Locations of the British embassies can be found here, and Canadians can find their embassy here.

Why Trust Us & Our Methodology

About Nate Hake: I’m a travel blogger, recovering lawyer, and full-time world traveler for over 6 years. I visit Mexico several times per year to review the newest hotels in Tulum, Puerto Vallarta, Mexico City, and around the country. I’m proud that my site Travel Lemming is among the most popular Mexico travel blogs on the Internet. Helping travelers enjoy Mexico is what I do for a living now. It’s so much more fun than legal work.
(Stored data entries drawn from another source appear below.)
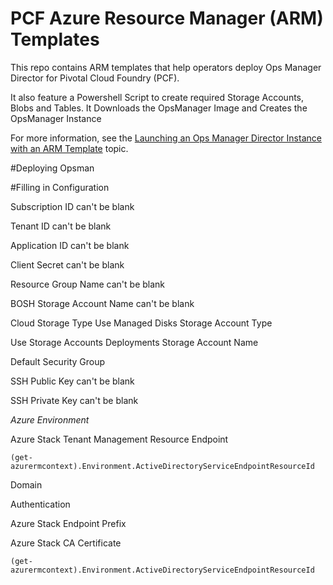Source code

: # PCF Azure Resource Manager (ARM) Templates

This repo contains ARM templates that help operators deploy Ops Manager Director for Pivotal Cloud Foundry (PCF). 

It also feature a Powershell Script to create required Storage Accounts, Blobs and Tables.
It Downloads the OpsManager Image and Creates the OpsManager Instance

For more information, see the [Launching an Ops Manager Director Instance with an ARM Template](https://docs.pivotal.io/pivotalcf/customizing/azure-arm-template.html) topic.


#Deploying Opsman


#Filling in Configuration


Subscription ID
can't be blank

Tenant ID
can't be blank

Application ID
can't be blank

Client Secret
can't be blank

Resource Group Name
can't be blank

BOSH Storage Account Name
can't be blank

Cloud Storage Type
 Use Managed Disks
Storage Account Type

 Use Storage Accounts
Deployments Storage Account Name

Default Security Group

SSH Public Key
can't be blank

SSH Private Key
can't be blank

*Azure Environment*

 Azure Stack
Tenant Management Resource Endpoint
```
(get-azurermcontext).Environment.ActiveDirectoryServiceEndpointResourceId
```

Domain

Authentication

Azure Stack Endpoint Prefix

Azure Stack CA Certificate

```
(get-azurermcontext).Environment.ActiveDirectoryServiceEndpointResourceId
```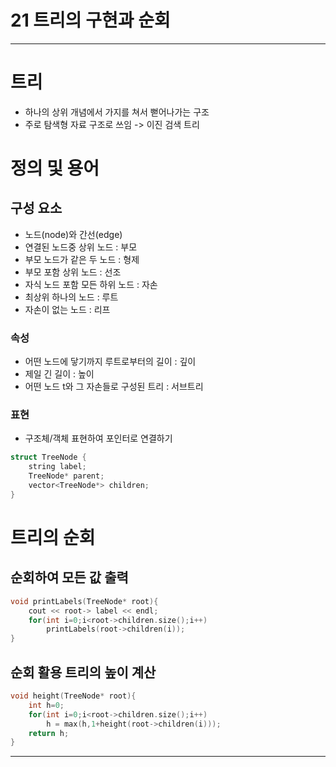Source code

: # 21 트리의 구현과 순회

---

# 트리
- 하나의 상위 개념에서 가지를 쳐서 뻗어나가는 구조
- 주로 탐색형 자료 구조로 쓰임 -> 이진 검색 트리
# 정의 및 용어
## 구성 요소
- 노드(node)와 간선(edge) 
- 연결된 노드중 상위 노드 : 부모
- 부모 노드가 같은 두 노드 : 형제
- 부모 포함 상위 노드 : 선조
- 자식 노드 포함 모든 하위 노드 : 자손
- 최상위 하나의 노드 : 루트
- 자손이 없는 노드 : 리프
### 속성
- 어떤 노드에 닿기까지 루트로부터의 길이 : 깊이
- 제일 긴 길이 : 높이
- 어떤 노드 t와 그 자손들로 구성된 트리 : 서브트리
### 표현
- 구조체/객체 표현하여 포인터로 연결하기
```c
struct TreeNode {
    string label;
    TreeNode* parent;
    vector<TreeNode*> children;
}
```
# 트리의 순회
## 순회하여 모든 값 출력
```c
void printLabels(TreeNode* root){
    cout << root-> label << endl;
    for(int i=0;i<root->children.size();i++)
        printLabels(root->children(i));
}
```
## 순회 활용 트리의 높이 계산
```c
void height(TreeNode* root){
    int h=0;
    for(int i=0;i<root->children.size();i++)
        h = max(h,1+height(root->children(i)));
    return h;
}
```
---
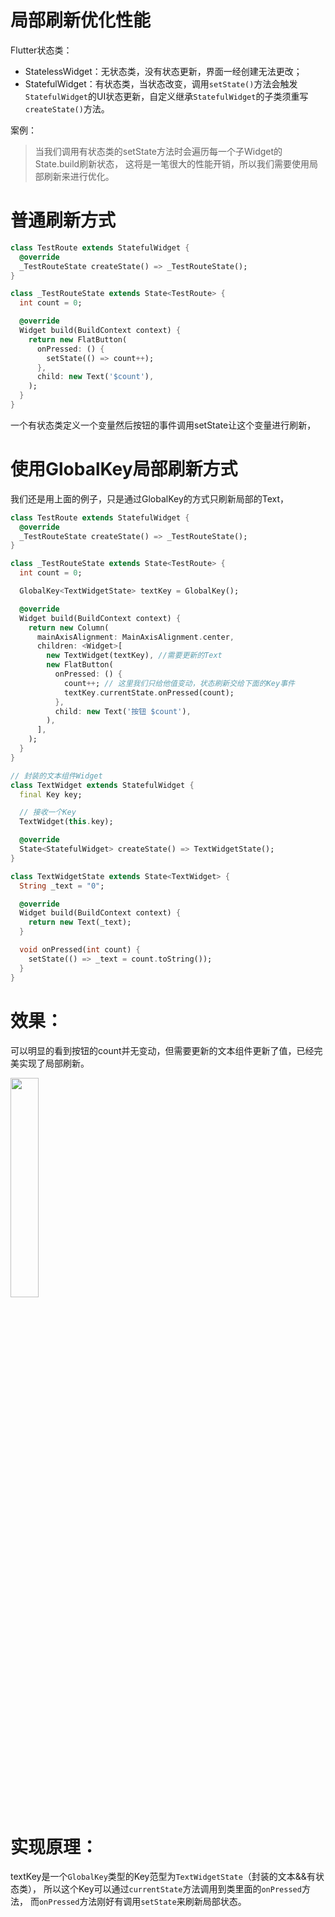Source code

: # 局部刷新优化性能

Flutter状态类：
* StatelessWidget：无状态类，没有状态更新，界面一经创建无法更改；
* StatefulWidget：有状态类，当状态改变，调用`setState()`方法会触发`StatefulWidget`的UI状态更新，自定义继承`StatefulWidget`的子类须重写`createState()`方法。

案例：
> 当我们调用有状态类的setState方法时会遍历每一个子Widget的State.build刷新状态，
这将是一笔很大的性能开销，所以我们需要使用局部刷新来进行优化。

# 普通刷新方式
```dart
class TestRoute extends StatefulWidget {
  @override
  _TestRouteState createState() => _TestRouteState();
}

class _TestRouteState extends State<TestRoute> {
  int count = 0;

  @override
  Widget build(BuildContext context) {
    return new FlatButton(
      onPressed: () {
        setState(() => count++);
      },
      child: new Text('$count'),
    );
  }
}
```
一个有状态类定义一个变量然后按钮的事件调用setState让这个变量进行刷新，

# 使用GlobalKey局部刷新方式
我们还是用上面的例子，只是通过GlobalKey的方式只刷新局部的Text，
```dart
class TestRoute extends StatefulWidget {
  @override
  _TestRouteState createState() => _TestRouteState();
}

class _TestRouteState extends State<TestRoute> {
  int count = 0;

  GlobalKey<TextWidgetState> textKey = GlobalKey();

  @override
  Widget build(BuildContext context) {
    return new Column(
      mainAxisAlignment: MainAxisAlignment.center,
      children: <Widget>[
        new TextWidget(textKey), //需要更新的Text
        new FlatButton(
          onPressed: () {
            count++; // 这里我们只给他值变动，状态刷新交给下面的Key事件
            textKey.currentState.onPressed(count);
          },
          child: new Text('按钮 $count'),
        ),
      ],
    );
  }
}

// 封装的文本组件Widget
class TextWidget extends StatefulWidget {
  final Key key;

  // 接收一个Key
  TextWidget(this.key);

  @override
  State<StatefulWidget> createState() => TextWidgetState();
}

class TextWidgetState extends State<TextWidget> {
  String _text = "0";

  @override
  Widget build(BuildContext context) {
    return new Text(_text);
  }

  void onPressed(int count) {
    setState(() => _text = count.toString());
  }
}
```

# 效果：

可以明显的看到按钮的count并无变动，但需要更新的文本组件更新了值，已经完美实现了局部刷新。

<img src="../img/keystate.gif" width="30%">

# 实现原理：
textKey是一个`GlobalKey`类型的Key范型为`TextWidgetState`（封装的文本&&有状态类），
所以这个Key可以通过`currentState`方法调用到类里面的`onPressed`方法，
而`onPressed`方法刚好有调用`setState`来刷新局部状态。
Methodology: While this list is subjective, it is based on personal experience. I have personally traveled to Mexico dozens of times and bought many policies from companies on this list (here is my latest purchase). When it comes to travel insurance Mexico isn’t all that different than other countries, so I focus my efforts on assessing the factors I believe matter most: transparency, ease of use, and customer reviews from policyholders who have had to actually file a claim.

FAQs About Insurance for Mexico Trips

Here are quick answers to some of the most commonly asked questions about Mexico travel insurance:

Is travel insurance mandatory for Mexico?

Mexico does not require proof of travel insurance to enter the country. Tourists do need insurance if they plan to drive a car in Mexico, and will likely have to pay out of pocket for medical expenses should they need to access the Mexico healthcare system.

Will my health insurance cover me in Mexico?

Most US health insurers do not provide coverage for insureds traveling in Mexico, but it depends on the health insurance company so it is advisable to call the insurer and confirm. The lack of medical coverage in Mexico is a major reason many tourists buy travel insurance for trips to Mexico.

How much is travel insurance in Mexico?

The cost of travel insurance in Mexico depends on a number of factors, including your age and the length of your trip. In the past, travel insurance has personally cost me between $2 and $4 per day of my trip. Search our top sites to see specific rates for your trip.

Where can I compare Mexico travel insurance quotes?

You can compare insurance quotes by searching any of our top 6 Mexico travel insurance sites.

Should I buy travel insurance for Mexico?

Ultimately, it’s your choice and a question of your risk tolerance. While I do think travel insurance is often overpriced, I choose to play it safe and be insured for all the reasons I explain in this article.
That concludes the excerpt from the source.